Dal 2060 la stessa coorte migrante (gente che condivide la stessa esperienza nello stesso arco temporale) arriva alla pensione in contributivo pieno, con tassi di sostituzione crollati al 58%. Il sistema a ripartizione è un patto di solidarietà tra generazioni: tu mantieni i vecchi di oggi, sperando che i giovani di domani mantengano te. E la situazione demografica al 2050 sarà la più sfavorevole mai registrata in Italia per rapporto tra pensionati e attivi: l’indice di dipendenza degli anziani toccherà il suo massimo proprio intorno a quell’anno, per poi stabilizzarsi.

…BUON PER L’ITALIA, FINO AL 2050
Lo schema di nuovi ingressi di giovani contribuenti permetterà di pagare pensioni e welfare agli italiani fino al 2050. A quel punto lo Stato dovrà pagare le pensioni ai baby boomer, costose perché in regime misto retributivo/contributivo, e lo farà forte dei contributi di chi ha raccolto pomodori a 4 euro l’ora e badato ai nostri genitori di notte. Dopo, nel decennio successivo, il sistema sarà ancora sotto pressione e il grosso dei migranti, che allora cominceranno ad andare in pensione in regime contributivo pieno, riceveranno meno delle generazioni precedenti a parità di versamenti.

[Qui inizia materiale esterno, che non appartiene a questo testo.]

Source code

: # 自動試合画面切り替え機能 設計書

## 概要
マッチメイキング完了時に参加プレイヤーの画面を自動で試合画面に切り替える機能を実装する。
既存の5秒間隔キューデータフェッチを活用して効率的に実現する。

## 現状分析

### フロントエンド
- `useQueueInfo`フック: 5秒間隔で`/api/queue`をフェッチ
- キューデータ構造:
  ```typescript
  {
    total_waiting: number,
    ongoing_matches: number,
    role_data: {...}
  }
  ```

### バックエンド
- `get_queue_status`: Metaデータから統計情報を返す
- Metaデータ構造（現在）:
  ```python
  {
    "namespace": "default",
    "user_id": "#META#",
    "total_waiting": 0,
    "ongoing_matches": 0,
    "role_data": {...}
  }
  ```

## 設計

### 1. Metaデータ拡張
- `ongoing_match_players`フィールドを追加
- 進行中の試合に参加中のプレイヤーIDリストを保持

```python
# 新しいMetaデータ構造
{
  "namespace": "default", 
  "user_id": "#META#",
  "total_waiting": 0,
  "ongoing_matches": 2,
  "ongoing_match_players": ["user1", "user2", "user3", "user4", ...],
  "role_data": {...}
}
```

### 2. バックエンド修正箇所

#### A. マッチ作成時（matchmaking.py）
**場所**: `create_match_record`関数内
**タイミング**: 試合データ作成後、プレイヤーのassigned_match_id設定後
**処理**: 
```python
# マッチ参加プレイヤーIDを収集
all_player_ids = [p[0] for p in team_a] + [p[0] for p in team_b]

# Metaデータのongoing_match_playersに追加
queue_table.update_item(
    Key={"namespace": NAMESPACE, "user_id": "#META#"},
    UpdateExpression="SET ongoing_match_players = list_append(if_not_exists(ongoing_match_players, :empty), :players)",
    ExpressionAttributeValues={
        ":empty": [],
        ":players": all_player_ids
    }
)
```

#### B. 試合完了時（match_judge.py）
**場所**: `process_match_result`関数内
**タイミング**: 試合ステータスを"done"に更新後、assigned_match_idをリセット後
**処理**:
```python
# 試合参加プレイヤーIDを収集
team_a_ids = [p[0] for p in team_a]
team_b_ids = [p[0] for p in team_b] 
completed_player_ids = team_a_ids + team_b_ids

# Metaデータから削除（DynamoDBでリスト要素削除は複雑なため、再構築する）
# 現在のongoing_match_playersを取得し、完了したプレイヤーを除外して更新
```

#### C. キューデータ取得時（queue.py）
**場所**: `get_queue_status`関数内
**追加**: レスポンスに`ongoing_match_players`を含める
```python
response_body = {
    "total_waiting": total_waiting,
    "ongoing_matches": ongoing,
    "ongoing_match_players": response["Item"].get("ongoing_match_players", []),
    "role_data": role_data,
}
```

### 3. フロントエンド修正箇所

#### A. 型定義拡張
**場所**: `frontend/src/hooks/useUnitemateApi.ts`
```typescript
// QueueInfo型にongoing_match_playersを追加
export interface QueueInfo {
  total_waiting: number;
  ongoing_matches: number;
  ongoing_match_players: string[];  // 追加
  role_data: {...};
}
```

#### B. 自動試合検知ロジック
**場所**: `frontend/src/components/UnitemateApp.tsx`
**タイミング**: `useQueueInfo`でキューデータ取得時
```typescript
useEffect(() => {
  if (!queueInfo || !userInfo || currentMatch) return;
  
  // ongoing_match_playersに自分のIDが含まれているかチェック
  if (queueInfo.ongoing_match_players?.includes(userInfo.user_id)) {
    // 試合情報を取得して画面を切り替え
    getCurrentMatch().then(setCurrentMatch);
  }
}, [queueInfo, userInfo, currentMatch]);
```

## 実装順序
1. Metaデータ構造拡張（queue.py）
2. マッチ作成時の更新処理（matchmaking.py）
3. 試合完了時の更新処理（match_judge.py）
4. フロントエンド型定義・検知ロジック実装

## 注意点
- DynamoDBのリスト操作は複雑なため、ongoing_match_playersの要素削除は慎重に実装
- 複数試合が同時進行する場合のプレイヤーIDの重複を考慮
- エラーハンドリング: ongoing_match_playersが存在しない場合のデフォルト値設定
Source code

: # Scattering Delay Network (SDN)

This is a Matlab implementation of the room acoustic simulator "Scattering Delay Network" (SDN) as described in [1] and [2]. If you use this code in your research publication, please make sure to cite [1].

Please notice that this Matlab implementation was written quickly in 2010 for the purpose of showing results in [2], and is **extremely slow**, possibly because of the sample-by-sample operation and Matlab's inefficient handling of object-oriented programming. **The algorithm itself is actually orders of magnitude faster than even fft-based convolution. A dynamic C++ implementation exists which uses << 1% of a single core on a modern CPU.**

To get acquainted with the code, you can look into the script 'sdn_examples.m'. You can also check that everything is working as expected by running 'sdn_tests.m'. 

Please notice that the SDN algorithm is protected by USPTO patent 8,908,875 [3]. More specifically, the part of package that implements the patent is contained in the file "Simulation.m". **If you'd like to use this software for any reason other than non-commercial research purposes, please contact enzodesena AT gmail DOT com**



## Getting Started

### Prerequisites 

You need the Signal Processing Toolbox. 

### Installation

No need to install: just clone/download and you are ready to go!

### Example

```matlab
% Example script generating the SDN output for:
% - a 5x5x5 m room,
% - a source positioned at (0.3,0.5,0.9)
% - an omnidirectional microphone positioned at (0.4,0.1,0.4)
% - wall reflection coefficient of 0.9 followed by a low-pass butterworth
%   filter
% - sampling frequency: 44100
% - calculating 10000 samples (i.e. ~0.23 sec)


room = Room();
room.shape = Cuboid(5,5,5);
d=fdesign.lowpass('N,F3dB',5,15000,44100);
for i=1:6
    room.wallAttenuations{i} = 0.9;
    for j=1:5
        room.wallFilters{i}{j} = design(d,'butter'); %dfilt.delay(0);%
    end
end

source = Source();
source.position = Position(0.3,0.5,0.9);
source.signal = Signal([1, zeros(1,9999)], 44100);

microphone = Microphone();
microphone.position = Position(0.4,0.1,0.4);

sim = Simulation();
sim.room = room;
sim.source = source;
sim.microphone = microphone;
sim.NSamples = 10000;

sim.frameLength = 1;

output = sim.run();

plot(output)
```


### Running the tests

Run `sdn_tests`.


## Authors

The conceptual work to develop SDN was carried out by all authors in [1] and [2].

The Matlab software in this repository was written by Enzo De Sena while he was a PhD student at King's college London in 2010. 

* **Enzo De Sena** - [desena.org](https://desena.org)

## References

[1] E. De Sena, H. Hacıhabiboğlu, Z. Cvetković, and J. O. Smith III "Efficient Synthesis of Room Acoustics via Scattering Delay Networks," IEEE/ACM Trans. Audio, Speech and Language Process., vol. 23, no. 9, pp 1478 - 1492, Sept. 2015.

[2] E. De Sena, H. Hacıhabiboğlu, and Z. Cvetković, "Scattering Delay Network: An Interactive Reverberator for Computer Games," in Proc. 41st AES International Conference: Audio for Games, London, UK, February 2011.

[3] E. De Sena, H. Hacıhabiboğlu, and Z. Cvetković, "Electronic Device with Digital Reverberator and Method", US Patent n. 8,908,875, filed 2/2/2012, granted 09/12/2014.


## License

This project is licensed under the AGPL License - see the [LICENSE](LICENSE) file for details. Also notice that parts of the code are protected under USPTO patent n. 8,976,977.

In conclusione, i migranti sono soluzione e vittima del meccanismo del welfare italiano. Il saldo previdenziale sarà complessivamente positivo o negativo per pochi miliardi, secondo tutti gli studi seri e autorevoli. Anche se il mancato versamento dell’Irpef fosse vero per intero, il banco (lo Stato) vince sempre e comunque. Il sistema previdenziale italiano regge, e lo fa grazie ai migranti, non malgrado loro. Sono loro, sottopagati e sfruttati nei lavori essenziali, a tenere in piedi la baracca negli anni peggiori della crisi demografica, tenendo bassi i prezzi e alta la qualità dei servizi, gratificando i nativi baby boomer ben più di quanto gratificherà loro stessi, dato che i pensionati migranti, insieme ai nativi coetanei, riceveranno pensioni molto più misere.